Several Lebanese Regions See Massive Protests over Power Cuts, Fuel Shortage
Lebanon’s gas station owners, representatives of fuel distributors and generator owners in the Beqaa cut off on Saturday the Baalbak-Homs international highway against the government’s failure to provide fuel and diesel while protests in several regions protested the intermittent power cuts that reached up to 20 hours per day.
The country's electricity company and the powerful operators of generators had been rationing power since late June as fuel supplies dwindle amid uncertainty over the next shipment.

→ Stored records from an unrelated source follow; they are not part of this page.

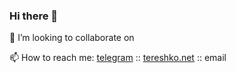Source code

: ### Hi there 👋

👯 I’m looking to collaborate on

📫 How to reach me: [telegram](https://t.me/xxtereshko) :: [tereshko.net](https://tereshko.net) :: email

<!--
**xxtereshko/xxtereshko** is a ✨ _special_ ✨ repository because its `README.md` (this file) appears on your GitHub profile.

Here are some ideas to get you started:

- 🔭 I’m currently working on ...
- 🌱 I’m currently learning ...
- 👯 I’m looking to collaborate on
- 🤔 I’m looking for help with ...
- 💬 Ask me about ...
- 📫 How to reach me: ...
- 😄 Pronouns: ...
- ⚡ Fun fact: ...
-->
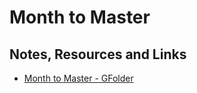 # Month to Master

## Notes, Resources and Links
- [Month to Master - GFolder](https://drive.google.com/open?id=1VxxoH75-p2VkuytLMAiaB8Iu12r_YG1_)
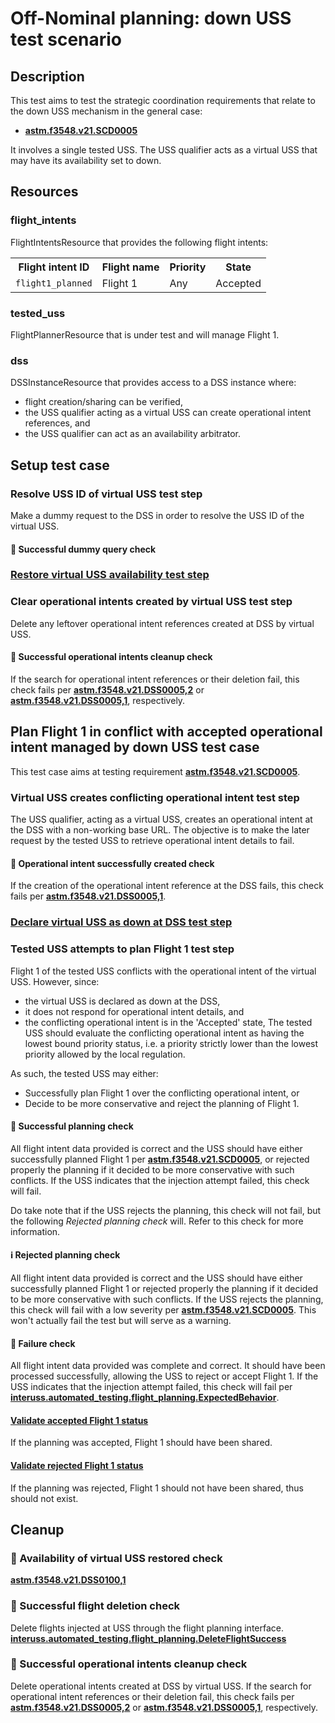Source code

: # Off-Nominal planning: down USS test scenario

## Description
This test aims to test the strategic coordination requirements that relate to the down USS mechanism in the general case:
- **[astm.f3548.v21.SCD0005](../../../../requirements/astm/f3548/v21.md)**

It involves a single tested USS. The USS qualifier acts as a virtual USS that may have its availability set to down.

## Resources
### flight_intents
FlightIntentsResource that provides the following flight intents:

<table>
  <tr>
    <th>Flight intent ID</th>
    <th>Flight name</th>
    <th>Priority</th>
    <th>State</th><!-- TODO: Update with usage_state and uas_state when new flight planning API is adopted -->
  </tr>
  <tr>
    <td><code>flight1_planned</code></td>
    <td>Flight 1</td>
    <td>Any</td>
    <td>Accepted</td>
  </tr>
</table>


### tested_uss
FlightPlannerResource that is under test and will manage Flight 1.

### dss
DSSInstanceResource that provides access to a DSS instance where:
- flight creation/sharing can be verified,
- the USS qualifier acting as a virtual USS can create operational intent references, and
- the USS qualifier can act as an availability arbitrator.

## Setup test case
### Resolve USS ID of virtual USS test step
Make a dummy request to the DSS in order to resolve the USS ID of the virtual USS.

#### 🛑 Successful dummy query check

### [Restore virtual USS availability test step](../set_uss_available.md)

### Clear operational intents created by virtual USS test step
Delete any leftover operational intent references created at DSS by virtual USS.

#### 🛑 Successful operational intents cleanup check
If the search for operational intent references or their deletion fail, this check fails per **[astm.f3548.v21.DSS0005,2](../../../../requirements/astm/f3548/v21.md)** or **[astm.f3548.v21.DSS0005,1](../../../../requirements/astm/f3548/v21.md)**, respectively.

## Plan Flight 1 in conflict with accepted operational intent managed by down USS test case
This test case aims at testing requirement **[astm.f3548.v21.SCD0005](../../../../requirements/astm/f3548/v21.md)**.

### Virtual USS creates conflicting operational intent test step
The USS qualifier, acting as a virtual USS, creates an operational intent at the DSS with a non-working base URL.
The objective is to make the later request by the tested USS to retrieve operational intent details to fail.

#### 🛑 Operational intent successfully created check
If the creation of the operational intent reference at the DSS fails, this check fails per **[astm.f3548.v21.DSS0005,1](../../../../requirements/astm/f3548/v21.md)**.

### [Declare virtual USS as down at DSS test step](../set_uss_down.md)

### Tested USS attempts to plan Flight 1 test step
Flight 1 of the tested USS conflicts with the operational intent of the virtual USS.
However, since:
- the virtual USS is declared as down at the DSS,
- it does not respond for operational intent details, and
- the conflicting operational intent is in the 'Accepted' state,
The tested USS should evaluate the conflicting operational intent as having the lowest bound priority status, i.e. a priority strictly lower than the lowest priority allowed by the local regulation.

As such, the tested USS may either:
- Successfully plan Flight 1 over the conflicting operational intent, or
- Decide to be more conservative and reject the planning of Flight 1.

#### 🛑 Successful planning check
All flight intent data provided is correct and the USS should have either successfully planned Flight 1 per **[astm.f3548.v21.SCD0005](../../../../requirements/astm/f3548/v21.md)**,
or rejected properly the planning if it decided to be more conservative with such conflicts.
If the USS indicates that the injection attempt failed, this check will fail.

Do take note that if the USS rejects the planning, this check will not fail, but the following *Rejected planning check*
will. Refer to this check for more information.

#### ℹ️ Rejected planning check
All flight intent data provided is correct and the USS should have either successfully planned Flight 1 or rejected
properly the planning if it decided to be more conservative with such conflicts.
If the USS rejects the planning, this check will fail with a low severity per **[astm.f3548.v21.SCD0005](../../../../requirements/astm/f3548/v21.md)**.
This won't actually fail the test but will serve as a warning.

#### 🛑 Failure check
All flight intent data provided was complete and correct. It should have been processed successfully, allowing the USS
to reject or accept Flight 1. If the USS indicates that the injection attempt failed, this check will fail per
**[interuss.automated_testing.flight_planning.ExpectedBehavior](../../../../requirements/interuss/automated_testing/flight_planning.md)**.

#### [Validate accepted Flight 1 status](../validate_shared_operational_intent.md)
If the planning was accepted, Flight 1 should have been shared.

#### [Validate rejected Flight 1 status](../validate_not_shared_operational_intent.md)
If the planning was rejected, Flight 1 should not have been shared, thus should not exist.

## Cleanup
### 🛑 Availability of virtual USS restored check
**[astm.f3548.v21.DSS0100,1](../../../../requirements/astm/f3548/v21.md)**

### 🛑 Successful flight deletion check
Delete flights injected at USS through the flight planning interface.
**[interuss.automated_testing.flight_planning.DeleteFlightSuccess](../../../../requirements/interuss/automated_testing/flight_planning.md)**

### 🛑 Successful operational intents cleanup check
Delete operational intents created at DSS by virtual USS.
If the search for operational intent references or their deletion fail, this check fails per **[astm.f3548.v21.DSS0005,2](../../../../requirements/astm/f3548/v21.md)** or **[astm.f3548.v21.DSS0005,1](../../../../requirements/astm/f3548/v21.md)**, respectively.
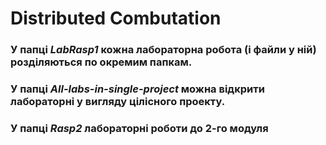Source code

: # Distributed Combutation
### У папці ***LabRasp1*** кожна лабораторна робота (і файли у ній) розділяються по окремим папкам.
### У папці ***All-labs-in-single-project*** можна відкрити лабораторні у вигляду цілісного проекту.
### У папці ***Rasp2*** лабораторні роботи до 2-го модуля 
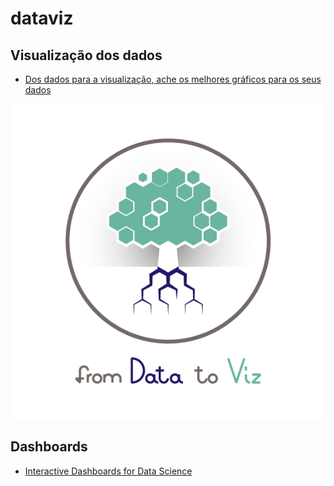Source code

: # dataviz

## Visualização dos dados

* [Dos dados para a visualização, ache os melhores gráficos para os seus dados](http://data-to-viz.com/)

![](../.gitbook/assets/image%20%281%29.png)

## Dashboards

* [Interactive Dashboards for Data Science](https://towardsdatascience.com/interactive-dashboards-for-data-science-51aa038279e5)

On Saturday, Head of Syndicates of Gas Station Owners Sami Brax called on President Michel Aoun, Speaker Nabih Berri, Prime Minister Hassan Diab and other concerned officials to “provide gas stations with diesel and to force companies to distribute fuel to gas stations and clients.”
He called on the security forces to inspect the reservoirs of fuel companies and gas stations and to take measures against monopoly suppliers.
Brax also asked the Energy Minister to work on fairly distributing diesel from the Tripoli and Zahrani facilities in a way that reaches all consumers equally.
“The Ministry should examine the large quantity of diesel sold in the black market,” he said.
In Nabatiyeh, demonstrators gathered outside the electricity company to protest the intermittent power cuts.
They delivered a letter to the director-general of the company, Wahib Qteish, demanding electricity as an acquired right.
Meanwhile, Lebanon’s news agency said hundreds of activists marched Saturday from Riad El Solh Square in downtown Beirut towards the Association of Banks, and then to the Central Bank of Lebanon on Hamra Street, carrying Lebanese flags and banners affirming their continued movement until their demands are met.
Demonstrators chanted slogans condemning the country's economic and daily-living situation, calling for the "resignation of the government" and "holding the thieves and the corrupt accountable, recovering the looted money, and conducting early parliamentary elections."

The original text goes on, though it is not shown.